*** Opening Supplied material ***

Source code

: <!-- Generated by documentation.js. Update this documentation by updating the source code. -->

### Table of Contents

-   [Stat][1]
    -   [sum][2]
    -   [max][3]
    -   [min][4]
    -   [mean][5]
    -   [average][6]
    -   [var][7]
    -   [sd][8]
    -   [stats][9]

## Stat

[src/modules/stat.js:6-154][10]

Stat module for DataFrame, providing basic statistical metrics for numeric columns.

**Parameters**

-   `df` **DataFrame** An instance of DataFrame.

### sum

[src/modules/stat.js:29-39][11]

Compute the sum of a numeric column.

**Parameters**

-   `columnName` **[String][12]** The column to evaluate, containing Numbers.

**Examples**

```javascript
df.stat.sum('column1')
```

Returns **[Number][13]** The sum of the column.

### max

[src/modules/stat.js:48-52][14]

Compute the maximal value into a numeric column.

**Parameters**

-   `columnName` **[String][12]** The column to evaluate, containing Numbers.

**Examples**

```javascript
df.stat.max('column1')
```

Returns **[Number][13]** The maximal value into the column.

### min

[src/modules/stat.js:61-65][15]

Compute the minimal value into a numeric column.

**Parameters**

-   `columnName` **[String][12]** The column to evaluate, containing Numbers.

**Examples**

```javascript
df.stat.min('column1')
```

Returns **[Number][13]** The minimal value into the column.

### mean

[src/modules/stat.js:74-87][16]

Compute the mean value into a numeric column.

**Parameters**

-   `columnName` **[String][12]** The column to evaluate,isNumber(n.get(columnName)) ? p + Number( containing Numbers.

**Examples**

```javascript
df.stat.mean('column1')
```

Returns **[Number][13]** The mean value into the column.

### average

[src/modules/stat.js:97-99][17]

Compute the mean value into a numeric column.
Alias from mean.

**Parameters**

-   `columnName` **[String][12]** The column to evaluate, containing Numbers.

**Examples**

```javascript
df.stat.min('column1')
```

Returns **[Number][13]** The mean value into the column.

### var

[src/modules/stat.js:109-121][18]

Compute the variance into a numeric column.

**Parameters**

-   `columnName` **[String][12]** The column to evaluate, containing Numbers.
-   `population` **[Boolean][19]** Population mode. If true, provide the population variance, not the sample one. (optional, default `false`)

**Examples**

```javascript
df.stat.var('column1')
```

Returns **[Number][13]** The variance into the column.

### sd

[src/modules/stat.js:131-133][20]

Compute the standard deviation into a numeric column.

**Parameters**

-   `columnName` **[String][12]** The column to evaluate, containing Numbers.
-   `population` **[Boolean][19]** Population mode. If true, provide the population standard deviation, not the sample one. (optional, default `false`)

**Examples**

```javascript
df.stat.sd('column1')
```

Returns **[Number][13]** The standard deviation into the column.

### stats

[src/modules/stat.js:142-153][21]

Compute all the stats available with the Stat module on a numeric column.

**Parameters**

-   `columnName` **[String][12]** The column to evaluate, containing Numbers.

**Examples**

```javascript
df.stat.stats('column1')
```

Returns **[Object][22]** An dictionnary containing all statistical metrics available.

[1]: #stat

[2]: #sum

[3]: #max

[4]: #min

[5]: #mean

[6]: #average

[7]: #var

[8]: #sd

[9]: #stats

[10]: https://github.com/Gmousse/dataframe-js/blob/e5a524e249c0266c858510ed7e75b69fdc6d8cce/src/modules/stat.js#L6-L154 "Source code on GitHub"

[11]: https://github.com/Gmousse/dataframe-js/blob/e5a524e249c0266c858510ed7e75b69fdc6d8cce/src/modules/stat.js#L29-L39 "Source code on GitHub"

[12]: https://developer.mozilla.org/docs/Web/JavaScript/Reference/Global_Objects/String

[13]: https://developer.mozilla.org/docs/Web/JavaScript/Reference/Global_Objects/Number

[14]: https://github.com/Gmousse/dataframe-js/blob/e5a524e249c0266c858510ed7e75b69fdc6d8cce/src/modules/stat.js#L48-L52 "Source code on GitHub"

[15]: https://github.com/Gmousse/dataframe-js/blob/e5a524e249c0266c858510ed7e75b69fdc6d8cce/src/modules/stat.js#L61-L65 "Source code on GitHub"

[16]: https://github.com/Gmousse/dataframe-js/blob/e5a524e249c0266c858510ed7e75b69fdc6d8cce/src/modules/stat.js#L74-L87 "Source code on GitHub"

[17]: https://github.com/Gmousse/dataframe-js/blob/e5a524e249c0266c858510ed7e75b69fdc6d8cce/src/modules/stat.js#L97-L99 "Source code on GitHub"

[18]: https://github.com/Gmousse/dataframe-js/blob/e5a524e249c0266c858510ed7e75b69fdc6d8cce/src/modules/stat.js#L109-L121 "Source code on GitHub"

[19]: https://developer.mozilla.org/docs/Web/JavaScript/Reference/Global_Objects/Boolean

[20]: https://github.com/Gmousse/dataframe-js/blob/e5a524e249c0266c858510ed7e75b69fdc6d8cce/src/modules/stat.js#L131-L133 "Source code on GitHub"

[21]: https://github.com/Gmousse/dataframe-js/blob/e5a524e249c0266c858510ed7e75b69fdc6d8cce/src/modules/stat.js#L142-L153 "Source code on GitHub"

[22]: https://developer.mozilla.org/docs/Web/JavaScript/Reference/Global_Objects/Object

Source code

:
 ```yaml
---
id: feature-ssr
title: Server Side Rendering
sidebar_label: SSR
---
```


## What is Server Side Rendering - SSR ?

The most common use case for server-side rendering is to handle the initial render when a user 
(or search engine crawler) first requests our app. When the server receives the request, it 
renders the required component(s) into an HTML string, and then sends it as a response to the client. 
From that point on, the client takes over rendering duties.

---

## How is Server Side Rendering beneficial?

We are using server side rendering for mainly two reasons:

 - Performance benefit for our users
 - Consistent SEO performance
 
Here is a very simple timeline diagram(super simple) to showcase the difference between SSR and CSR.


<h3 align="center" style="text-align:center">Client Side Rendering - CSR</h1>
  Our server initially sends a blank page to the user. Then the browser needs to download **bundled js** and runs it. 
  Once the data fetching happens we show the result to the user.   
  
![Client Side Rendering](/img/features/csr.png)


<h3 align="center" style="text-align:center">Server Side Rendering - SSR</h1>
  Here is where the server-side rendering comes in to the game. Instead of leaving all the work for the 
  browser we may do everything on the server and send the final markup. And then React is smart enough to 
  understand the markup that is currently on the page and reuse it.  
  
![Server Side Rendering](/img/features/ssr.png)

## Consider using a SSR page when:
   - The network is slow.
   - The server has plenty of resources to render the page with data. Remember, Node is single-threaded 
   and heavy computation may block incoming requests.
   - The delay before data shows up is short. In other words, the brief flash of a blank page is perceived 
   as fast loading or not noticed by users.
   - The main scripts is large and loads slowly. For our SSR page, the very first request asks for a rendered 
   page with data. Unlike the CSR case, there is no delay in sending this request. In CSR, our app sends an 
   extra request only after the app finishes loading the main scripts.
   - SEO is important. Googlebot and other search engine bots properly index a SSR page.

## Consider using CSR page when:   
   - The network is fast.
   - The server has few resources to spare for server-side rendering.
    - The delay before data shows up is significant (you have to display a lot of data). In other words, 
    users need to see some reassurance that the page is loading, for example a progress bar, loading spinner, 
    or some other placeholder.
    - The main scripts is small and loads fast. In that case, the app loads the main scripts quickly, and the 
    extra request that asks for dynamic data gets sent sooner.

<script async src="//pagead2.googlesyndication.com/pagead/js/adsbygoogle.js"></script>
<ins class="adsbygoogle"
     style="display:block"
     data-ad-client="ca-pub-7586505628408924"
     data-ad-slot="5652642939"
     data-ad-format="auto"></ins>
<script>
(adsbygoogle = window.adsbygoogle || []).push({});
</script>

*** Closing Supplied material ***

- What you will do
Apply a filter for "extra" to the data above, then copy each line that matches.

- Written answer
   extra request only after the app finishes loading the main scripts.
    extra request that asks for dynamic data gets sent sooner.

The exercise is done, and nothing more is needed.